De plus en plus populaires, les exosquelettes sont présentés comme la solution miracle contre les troubles musculosquelettiques. Hélas, ils sont souvent utilisés par les entreprises comme de simples gadgets.

Près de 1,7 million de fois par an. C’est le nombre de gestes que les ouvriers répètent pour assembler des véhicules dans une usine Ford du Michigan aux Etats-Unis. Ereintant et traumatisant, ce travail peut causer de vives douleurs aux membres supérieurs : les troubles musculo-squelettiques (TMS).
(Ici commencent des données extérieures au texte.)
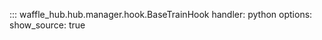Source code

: ::: waffle_hub.hub.manager.hook.BaseTrainHook
    handler: python
    options:
        show_source: true
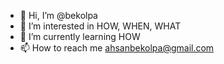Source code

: - 👋 Hi, I’m @bekolpa
- 👀 I’m interested in HOW, WHEN, WHAT
- 🌱 I’m currently learning HOW
- 📫 How to reach me ahsanbekolpa@gmail.com
<!---
bekolpa/bekolpa is a ✨ special ✨ repository because its `README.md` (this file) appears on your GitHub profile.
You can click the Preview link to take a look at your changes.
--->
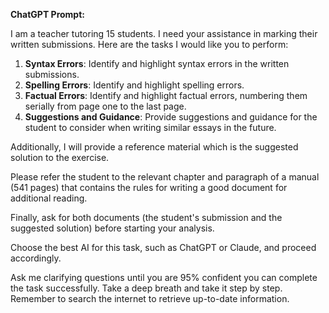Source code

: **ChatGPT Prompt:**

I am a teacher tutoring 15 students. I need your assistance in marking their written submissions. Here are the tasks I would like you to perform:

1. **Syntax Errors**: Identify and highlight syntax errors in the written submissions.
2. **Spelling Errors**: Identify and highlight spelling errors.
3. **Factual Errors**: Identify and highlight factual errors, numbering them serially from page one to the last page.
4. **Suggestions and Guidance**: Provide suggestions and guidance for the student to consider when writing similar essays in the future.

Additionally, I will provide a reference material which is the suggested solution to the exercise. 

Please refer the student to the relevant chapter and paragraph of a manual (541 pages) that contains the rules for writing a good document for additional reading.

Finally, ask for both documents (the student's submission and the suggested solution) before starting your analysis.

Choose the best AI for this task, such as ChatGPT or Claude, and proceed accordingly.

Ask me clarifying questions until you are 95% confident you can complete the task successfully. Take a deep breath and take it step by step. Remember to search the internet to retrieve up-to-date information.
Pour pallier à ce problème, le constructeur américain s’est associé à l’entreprise californienne Ekso Bionics pour équiper ses ouvriers d’un accessoire digne des films de science-fiction : l’exosquelette. « Ce sont des dispositifs d'assistance physique à restitution d’énergie assortis de systèmes de type ressort . Il n'y a pas encore de système robotisé avec contention utilisé en entreprise. Ce dispositif aide l'opérateur dans l'exécution d'une tâche, soit par une compensation des efforts, soit par une augmentation de ses capacités motrices. Ils peuvent équiper un bras ou les deux, les jambes ou le dos » explique Jean-Jacques Atain-Kouadio, ergonome à l’Institut national de recherche et de sécurité (INRS).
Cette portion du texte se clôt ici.